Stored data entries
[Start of section]

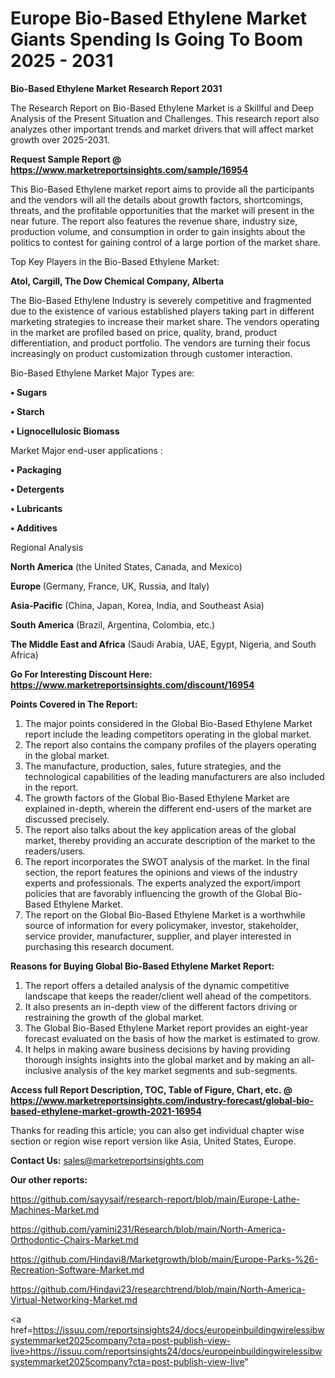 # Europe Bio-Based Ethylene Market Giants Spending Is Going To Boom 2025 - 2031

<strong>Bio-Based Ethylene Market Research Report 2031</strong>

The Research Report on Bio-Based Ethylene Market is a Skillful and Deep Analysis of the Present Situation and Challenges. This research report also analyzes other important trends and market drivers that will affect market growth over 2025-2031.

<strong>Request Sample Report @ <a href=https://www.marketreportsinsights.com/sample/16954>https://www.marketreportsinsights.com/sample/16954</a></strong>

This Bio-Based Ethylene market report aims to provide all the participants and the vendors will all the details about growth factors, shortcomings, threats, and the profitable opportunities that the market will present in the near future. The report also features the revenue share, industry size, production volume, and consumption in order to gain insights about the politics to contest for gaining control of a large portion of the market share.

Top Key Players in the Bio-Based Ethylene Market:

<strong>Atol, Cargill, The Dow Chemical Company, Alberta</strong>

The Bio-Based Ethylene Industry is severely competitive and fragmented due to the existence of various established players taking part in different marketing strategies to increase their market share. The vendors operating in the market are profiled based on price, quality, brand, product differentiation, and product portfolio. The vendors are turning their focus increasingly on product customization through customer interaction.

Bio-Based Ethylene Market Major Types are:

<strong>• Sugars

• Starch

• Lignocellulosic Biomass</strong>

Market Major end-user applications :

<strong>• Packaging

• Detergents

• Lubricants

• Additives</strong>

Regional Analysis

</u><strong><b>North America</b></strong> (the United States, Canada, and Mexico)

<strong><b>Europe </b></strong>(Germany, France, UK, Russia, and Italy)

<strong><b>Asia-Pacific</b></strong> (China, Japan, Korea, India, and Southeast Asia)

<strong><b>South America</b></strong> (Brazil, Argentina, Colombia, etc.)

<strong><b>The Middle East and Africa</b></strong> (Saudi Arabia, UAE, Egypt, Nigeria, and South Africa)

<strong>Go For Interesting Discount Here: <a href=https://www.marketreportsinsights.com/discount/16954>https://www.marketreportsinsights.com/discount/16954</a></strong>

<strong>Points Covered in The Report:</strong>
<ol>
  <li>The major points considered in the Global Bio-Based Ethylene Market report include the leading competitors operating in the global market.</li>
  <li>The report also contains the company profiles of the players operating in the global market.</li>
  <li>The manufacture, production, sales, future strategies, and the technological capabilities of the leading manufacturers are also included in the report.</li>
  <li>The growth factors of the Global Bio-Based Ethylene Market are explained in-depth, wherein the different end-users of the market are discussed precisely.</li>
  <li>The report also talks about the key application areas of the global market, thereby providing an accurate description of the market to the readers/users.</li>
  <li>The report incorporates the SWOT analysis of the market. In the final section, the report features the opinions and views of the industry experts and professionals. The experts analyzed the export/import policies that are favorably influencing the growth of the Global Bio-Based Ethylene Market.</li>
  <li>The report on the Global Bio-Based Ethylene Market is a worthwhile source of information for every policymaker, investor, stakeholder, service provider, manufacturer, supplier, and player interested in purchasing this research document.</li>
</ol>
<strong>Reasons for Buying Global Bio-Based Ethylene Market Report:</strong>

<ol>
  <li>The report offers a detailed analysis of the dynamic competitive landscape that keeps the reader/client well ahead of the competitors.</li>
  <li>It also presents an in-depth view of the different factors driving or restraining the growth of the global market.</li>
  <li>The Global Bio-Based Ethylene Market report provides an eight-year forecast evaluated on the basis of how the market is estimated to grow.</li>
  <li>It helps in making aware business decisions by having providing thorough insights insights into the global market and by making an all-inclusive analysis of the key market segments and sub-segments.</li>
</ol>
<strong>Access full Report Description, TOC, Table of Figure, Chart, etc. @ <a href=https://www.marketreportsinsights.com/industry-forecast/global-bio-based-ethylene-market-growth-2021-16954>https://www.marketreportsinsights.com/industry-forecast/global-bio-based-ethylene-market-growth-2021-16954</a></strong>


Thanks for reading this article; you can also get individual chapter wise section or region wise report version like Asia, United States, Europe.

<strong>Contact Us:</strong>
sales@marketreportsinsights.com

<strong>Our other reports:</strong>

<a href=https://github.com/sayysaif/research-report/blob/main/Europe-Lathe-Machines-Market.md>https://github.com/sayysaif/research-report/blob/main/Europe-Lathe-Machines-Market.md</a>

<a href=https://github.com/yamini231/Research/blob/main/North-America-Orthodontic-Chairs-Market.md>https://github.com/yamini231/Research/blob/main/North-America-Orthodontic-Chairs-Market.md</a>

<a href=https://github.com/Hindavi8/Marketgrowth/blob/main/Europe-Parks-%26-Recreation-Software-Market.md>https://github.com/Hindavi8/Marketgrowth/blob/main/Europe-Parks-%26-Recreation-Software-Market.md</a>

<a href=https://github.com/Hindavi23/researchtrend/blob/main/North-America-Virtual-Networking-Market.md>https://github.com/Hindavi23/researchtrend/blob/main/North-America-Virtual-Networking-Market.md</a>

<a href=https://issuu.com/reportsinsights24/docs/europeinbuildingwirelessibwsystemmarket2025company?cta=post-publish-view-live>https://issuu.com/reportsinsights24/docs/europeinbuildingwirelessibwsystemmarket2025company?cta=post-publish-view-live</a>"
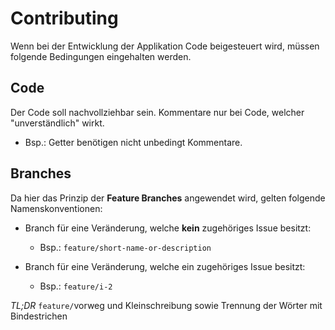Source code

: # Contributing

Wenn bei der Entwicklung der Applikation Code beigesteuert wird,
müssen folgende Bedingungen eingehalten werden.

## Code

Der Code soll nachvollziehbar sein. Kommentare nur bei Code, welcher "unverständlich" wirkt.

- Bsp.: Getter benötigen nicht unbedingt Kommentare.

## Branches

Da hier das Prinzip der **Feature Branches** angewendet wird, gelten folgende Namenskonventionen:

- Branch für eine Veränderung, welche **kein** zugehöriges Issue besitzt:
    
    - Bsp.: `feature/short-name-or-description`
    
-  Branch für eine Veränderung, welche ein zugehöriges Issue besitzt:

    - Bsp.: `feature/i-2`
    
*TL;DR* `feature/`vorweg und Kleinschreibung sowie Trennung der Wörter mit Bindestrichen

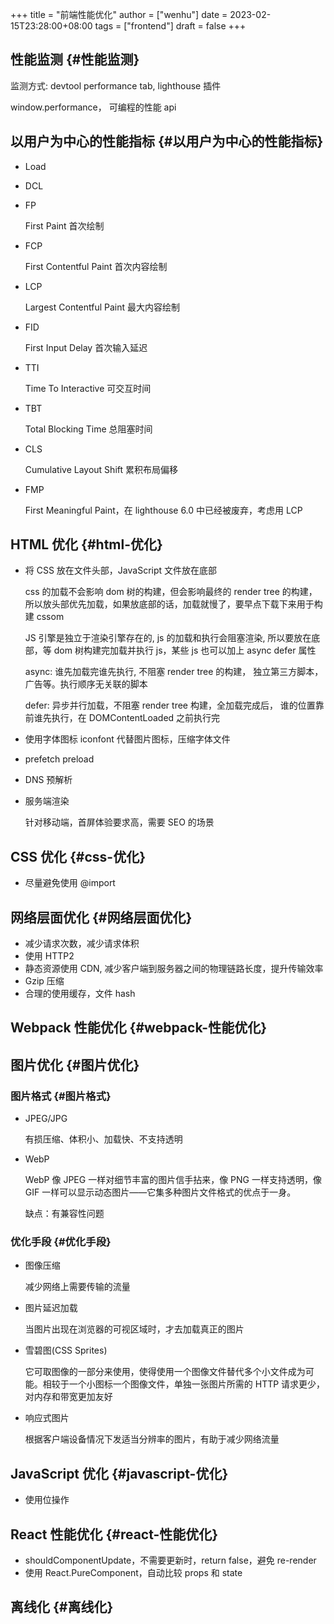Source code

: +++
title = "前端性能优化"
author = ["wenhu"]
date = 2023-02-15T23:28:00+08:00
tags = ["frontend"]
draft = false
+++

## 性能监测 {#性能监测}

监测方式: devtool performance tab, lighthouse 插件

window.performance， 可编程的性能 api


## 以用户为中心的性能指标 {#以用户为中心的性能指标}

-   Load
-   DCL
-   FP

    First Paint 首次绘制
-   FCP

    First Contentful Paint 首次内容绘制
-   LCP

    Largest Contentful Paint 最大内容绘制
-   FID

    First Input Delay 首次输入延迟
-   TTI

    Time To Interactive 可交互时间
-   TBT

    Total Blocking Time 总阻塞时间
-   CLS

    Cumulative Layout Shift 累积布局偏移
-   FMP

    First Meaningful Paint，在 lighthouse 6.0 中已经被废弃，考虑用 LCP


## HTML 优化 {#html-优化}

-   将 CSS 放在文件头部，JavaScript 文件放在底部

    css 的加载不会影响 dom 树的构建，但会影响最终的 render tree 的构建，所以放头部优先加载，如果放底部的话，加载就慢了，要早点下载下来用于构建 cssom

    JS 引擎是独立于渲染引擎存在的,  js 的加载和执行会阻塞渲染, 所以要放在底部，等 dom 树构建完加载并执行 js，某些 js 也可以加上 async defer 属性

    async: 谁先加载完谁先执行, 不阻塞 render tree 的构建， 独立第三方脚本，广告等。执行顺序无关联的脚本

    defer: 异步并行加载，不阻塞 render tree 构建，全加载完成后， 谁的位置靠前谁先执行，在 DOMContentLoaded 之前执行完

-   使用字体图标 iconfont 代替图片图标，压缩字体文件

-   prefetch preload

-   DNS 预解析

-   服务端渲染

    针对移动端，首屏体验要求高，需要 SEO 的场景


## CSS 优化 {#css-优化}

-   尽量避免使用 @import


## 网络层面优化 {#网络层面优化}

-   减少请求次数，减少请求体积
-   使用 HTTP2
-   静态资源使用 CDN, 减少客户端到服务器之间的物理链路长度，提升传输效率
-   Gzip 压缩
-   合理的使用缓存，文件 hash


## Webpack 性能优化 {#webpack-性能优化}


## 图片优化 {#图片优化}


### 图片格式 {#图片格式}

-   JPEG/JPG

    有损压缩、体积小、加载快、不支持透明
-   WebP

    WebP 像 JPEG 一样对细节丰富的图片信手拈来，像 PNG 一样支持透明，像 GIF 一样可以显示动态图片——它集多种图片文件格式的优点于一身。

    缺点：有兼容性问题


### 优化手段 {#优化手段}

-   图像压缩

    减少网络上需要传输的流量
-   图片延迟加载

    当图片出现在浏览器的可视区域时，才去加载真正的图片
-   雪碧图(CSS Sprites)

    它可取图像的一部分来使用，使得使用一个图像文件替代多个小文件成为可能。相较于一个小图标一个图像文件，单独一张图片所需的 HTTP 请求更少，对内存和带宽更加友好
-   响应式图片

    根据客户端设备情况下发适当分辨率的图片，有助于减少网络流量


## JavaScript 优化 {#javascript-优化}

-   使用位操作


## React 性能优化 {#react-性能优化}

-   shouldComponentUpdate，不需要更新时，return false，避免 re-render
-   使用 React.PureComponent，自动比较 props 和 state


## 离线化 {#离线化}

[End of section]

◆ WORK REQUIRED: Where does the word "Kommentare" appear in the records? Copy every line that holds it.

◆ YOUR RESPONSE:
Der Code soll nachvollziehbar sein. Kommentare nur bei Code, welcher "unverständlich" wirkt.
- Bsp.: Getter benötigen nicht unbedingt Kommentare.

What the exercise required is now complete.